Re: Offline enabling/disabling of data checksums

From: Michael Banck <michael(dot)banck(at)credativ(dot)de>
To: Fabien COELHO <coelho(at)cri(dot)ensmp(dot)fr>, Magnus Hagander <magnus(at)hagander(dot)net>
Cc: Michael Paquier <michael(at)paquier(dot)xyz>, Postgres hackers <pgsql-hackers(at)postgresql(dot)org>
Subject: Re: Offline enabling/disabling of data checksums
Date: 2019-01-08 11:05:43
Message-ID: 1546945543.32387.8.camel@credativ.de
Views: Raw Message | Whole Thread | Download mbox | Resend email
Thread:
Lists: pgsql-hackers

Hi,

Am Donnerstag, den 27.12.2018, 12:26 +0100 schrieb Fabien COELHO:
> > > For enable/disable, while the command is running, it should mark the
> > > cluster as opened to prevent an unwanted database start.

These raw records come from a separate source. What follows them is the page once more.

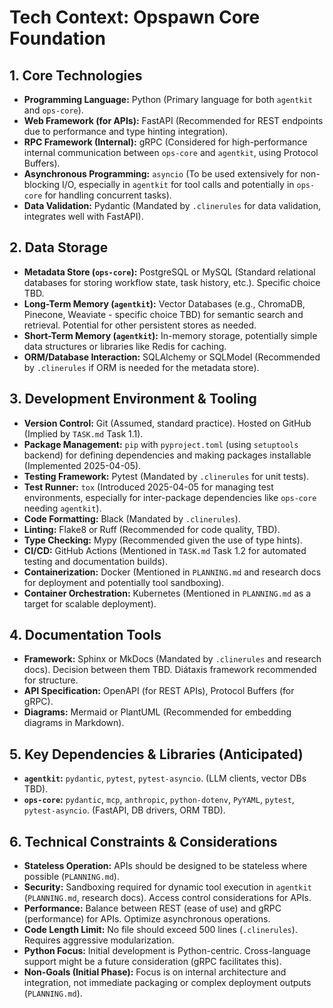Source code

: # Tech Context: Opspawn Core Foundation

## 1. Core Technologies

-   **Programming Language:** Python (Primary language for both `agentkit` and `ops-core`).
-   **Web Framework (for APIs):** FastAPI (Recommended for REST endpoints due to performance and type hinting integration).
-   **RPC Framework (Internal):** gRPC (Considered for high-performance internal communication between `ops-core` and `agentkit`, using Protocol Buffers).
-   **Asynchronous Programming:** `asyncio` (To be used extensively for non-blocking I/O, especially in `agentkit` for tool calls and potentially in `ops-core` for handling concurrent tasks).
-   **Data Validation:** Pydantic (Mandated by `.clinerules` for data validation, integrates well with FastAPI).

## 2. Data Storage

-   **Metadata Store (`ops-core`):** PostgreSQL or MySQL (Standard relational databases for storing workflow state, task history, etc.). Specific choice TBD.
-   **Long-Term Memory (`agentkit`):** Vector Databases (e.g., ChromaDB, Pinecone, Weaviate - specific choice TBD) for semantic search and retrieval. Potential for other persistent stores as needed.
-   **Short-Term Memory (`agentkit`):** In-memory storage, potentially simple data structures or libraries like Redis for caching.
-   **ORM/Database Interaction:** SQLAlchemy or SQLModel (Recommended by `.clinerules` if ORM is needed for the metadata store).

## 3. Development Environment & Tooling

-   **Version Control:** Git (Assumed, standard practice). Hosted on GitHub (Implied by `TASK.md` Task 1.1).
-   **Package Management:** `pip` with `pyproject.toml` (using `setuptools` backend) for defining dependencies and making packages installable (Implemented 2025-04-05).
-   **Testing Framework:** Pytest (Mandated by `.clinerules` for unit tests).
-   **Test Runner:** `tox` (Introduced 2025-04-05 for managing test environments, especially for inter-package dependencies like `ops-core` needing `agentkit`).
-   **Code Formatting:** Black (Mandated by `.clinerules`).
-   **Linting:** Flake8 or Ruff (Recommended for code quality, TBD).
-   **Type Checking:** Mypy (Recommended given the use of type hints).
-   **CI/CD:** GitHub Actions (Mentioned in `TASK.md` Task 1.2 for automated testing and documentation builds).
-   **Containerization:** Docker (Mentioned in `PLANNING.md` and research docs for deployment and potentially tool sandboxing).
-   **Container Orchestration:** Kubernetes (Mentioned in `PLANNING.md` as a target for scalable deployment).

## 4. Documentation Tools

-   **Framework:** Sphinx or MkDocs (Mandated by `.clinerules` and research docs). Decision between them TBD. Diátaxis framework recommended for structure.
-   **API Specification:** OpenAPI (for REST APIs), Protocol Buffers (for gRPC).
-   **Diagrams:** Mermaid or PlantUML (Recommended for embedding diagrams in Markdown).

## 5. Key Dependencies & Libraries (Anticipated)

-   **`agentkit`:** `pydantic`, `pytest`, `pytest-asyncio`. (LLM clients, vector DBs TBD).
-   **`ops-core`:** `pydantic`, `mcp`, `anthropic`, `python-dotenv`, `PyYAML`, `pytest`, `pytest-asyncio`. (FastAPI, DB drivers, ORM TBD).

## 6. Technical Constraints & Considerations

-   **Stateless Operation:** APIs should be designed to be stateless where possible (`PLANNING.md`).
-   **Security:** Sandboxing required for dynamic tool execution in `agentkit` (`PLANNING.md`, research docs). Access control considerations for APIs.
-   **Performance:** Balance between REST (ease of use) and gRPC (performance) for APIs. Optimize asynchronous operations.
-   **Code Length Limit:** No file should exceed 500 lines (`.clinerules`). Requires aggressive modularization.
-   **Python Focus:** Initial development is Python-centric. Cross-language support might be a future consideration (gRPC facilitates this).
-   **Non-Goals (Initial Phase):** Focus is on internal architecture and integration, not immediate packaging or complex deployment outputs (`PLANNING.md`).
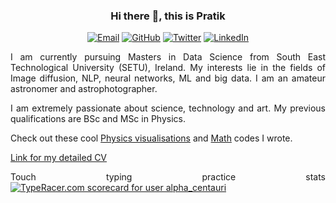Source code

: <div align="center">
  
  ### Hi there 👋, this is Pratik

<!--
**iamstarstuff/iamstarstuff** is a ✨ _special_ ✨ repository because its `README.md` (this file) appears on your GitHub profile.

Here are some ideas to get you started:

- 🔭 I’m currently working on ...
- 🌱 I’m currently learning ...
- 👯 I’m looking to collaborate on ...
- 🤔 I’m looking for help with ...
- 💬 Ask me about ...
- 📫 How to reach me: ...
- 😄 Pronouns: ...
- ⚡ Fun fact: ...
-->

  [![Email][email-badge]][email]
  [![GitHub][github-badge]][github]
  [![Twitter][twitter-badge]][twitter]
  [![LinkedIn][linkedin-badge]][linkedin]
  
</div>

<div align="justify">
  
  I am currently pursuing Masters in Data Science from South East Technological University (SETU), Ireland. My interests lie in the fields of Image diffusion, NLP, neural networks, ML and big data. I am an amateur astronomer and astrophotographer. 
  
  I am extremely passionate about science, technology and art. My previous qualifications are BSc and MSc in Physics. 
 
  Check out these cool [Physics visualisations](https://github.com/iamstarstuff/PhysicStuff/tree/main/Physics%20Programs) and [Math](https://github.com/iamstarstuff/PhysicStuff/tree/main/Math%20Programs) codes I wrote. 
  
  [Link for my detailed CV](https://iamstarstuff.github.io/pratik-barve-cv/cv.pdf)
  
  Touch typing practice stats
  <a href="https://data.typeracer.com/pit/profile?user=alpha_centauri&ref=badge" target="_top"><img src="https://data.typeracer.com/misc/badge?user=alpha_centauri" border="0" alt="TypeRacer.com scorecard for user alpha_centauri"/></a>
</div>
   

   

[email]: mailto:barvepratik96@gmail.com
[github]: https://github.com/iamstarstuff/
[twitter]: https://twitter.com/astropratikb
[linkedin]: https://linkedin.com/in/pratik-barve/

  
[email-badge]: https://img.shields.io/badge/Email-black?style=for-the-badge&logo=gmail
[github-badge]: https://img.shields.io/badge/GitHub-black?style=for-the-badge&logo=github
[twitter-badge]: https://img.shields.io/badge/Twitter-black?style=for-the-badge&logo=twitter
[linkedin-badge]: https://img.shields.io/badge/LinkedIn-black?style=for-the-badge&logo=linkedin
  
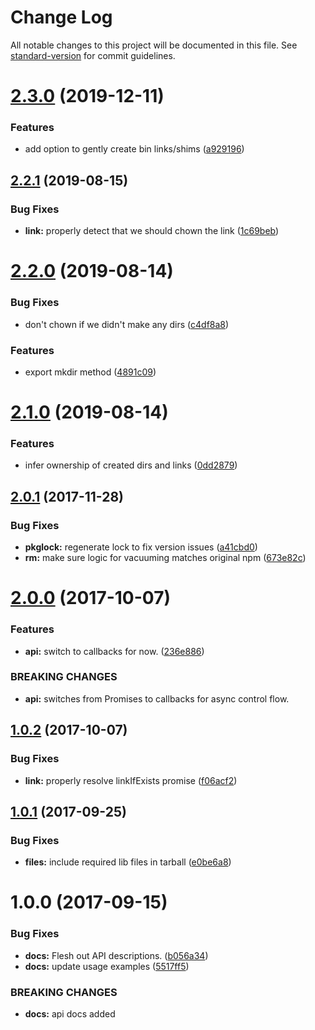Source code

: # Change Log

All notable changes to this project will be documented in this file.
See [standard-version](https://github.com/conventional-changelog/standard-version) for commit guidelines.

<a name="2.3.0"></a>

# [2.3.0](https://github.com/npm/gentle-fs/compare/v2.2.1...v2.3.0) (2019-12-11)

### Features

* add option to gently create bin links/shims ([a929196](https://github.com/npm/gentle-fs/commit/a929196))

<a name="2.2.1"></a>

## [2.2.1](https://github.com/npm/gentle-fs/compare/v2.2.0...v2.2.1) (2019-08-15)

### Bug Fixes

* **link:** properly detect that we should chown the link ([1c69beb](https://github.com/npm/gentle-fs/commit/1c69beb))

<a name="2.2.0"></a>

# [2.2.0](https://github.com/npm/gentle-fs/compare/v2.1.0...v2.2.0) (2019-08-14)

### Bug Fixes

* don't chown if we didn't make any dirs ([c4df8a8](https://github.com/npm/gentle-fs/commit/c4df8a8))

### Features

* export mkdir method ([4891c09](https://github.com/npm/gentle-fs/commit/4891c09))

<a name="2.1.0"></a>

# [2.1.0](https://github.com/npm/gentle-fs/compare/v2.0.1...v2.1.0) (2019-08-14)

### Features

* infer ownership of created dirs and links ([0dd2879](https://github.com/npm/gentle-fs/commit/0dd2879))

<a name="2.0.1"></a>

## [2.0.1](https://github.com/npm/gentle-fs/compare/v2.0.0...v2.0.1) (2017-11-28)

### Bug Fixes

* **pkglock:** regenerate lock to fix version issues ([a41cbd0](https://github.com/npm/gentle-fs/commit/a41cbd0))
* **rm:** make sure logic for vacuuming matches original
  npm ([673e82c](https://github.com/npm/gentle-fs/commit/673e82c))

<a name="2.0.0"></a>

# [2.0.0](https://github.com/npm/gentle-fs/compare/v1.0.2...v2.0.0) (2017-10-07)

### Features

* **api:** switch to callbacks for now. ([236e886](https://github.com/npm/gentle-fs/commit/236e886))

### BREAKING CHANGES

* **api:** switches from Promises to callbacks for async control flow.

<a name="1.0.2"></a>

## [1.0.2](https://github.com/npm/gentle-fs/compare/v1.0.1...v1.0.2) (2017-10-07)

### Bug Fixes

* **link:** properly resolve linkIfExists promise ([f06acf2](https://github.com/npm/gentle-fs/commit/f06acf2))

<a name="1.0.1"></a>

## [1.0.1](https://github.com/npm/gentle-fs/compare/v1.0.0...v1.0.1) (2017-09-25)

### Bug Fixes

* **files:** include required lib files in tarball ([e0be6a8](https://github.com/npm/gentle-fs/commit/e0be6a8))

<a name="1.0.0"></a>

# 1.0.0 (2017-09-15)

### Bug Fixes

* **docs:** Flesh out API descriptions. ([b056a34](https://github.com/npm/gentle-fs/commit/b056a34))
* **docs:** update usage examples ([5517ff5](https://github.com/npm/gentle-fs/commit/5517ff5))

### BREAKING CHANGES

* **docs:** api docs added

I do not see
> > > where this is done.
> > >
> > > You have pretty much the same class of problems if you attempt to
> > > start a cluster on which pg_rewind or the existing pg_verify_checksums
> > > is run after these have scanned the control file to make sure that
> > > they work on a cleanly-stopped instance. [...]
> >
> > I think it comes down to what the outcome is. If we're going to end up with
> > a corrupt database (e.g. one where checksums aren't set everywhere but they
> > are marked as such in pg_control) then it's not acceptable. If the only
> > outcome is the tool gives an error that's not an error and if re-run it's
> > fine, then it's a different story.
>
> ISTM that such an outcome is indeed a risk, as a starting postgres could
> update already checksummed pages without putting a checksum. It could be
> even worse, although with a (very) low probability, with updates
> overwritten on a race condition between the processes. In any case, no
> error would be reported before much later, with invalid checksums or
> inconsistent data, or undetected forgotten committed data.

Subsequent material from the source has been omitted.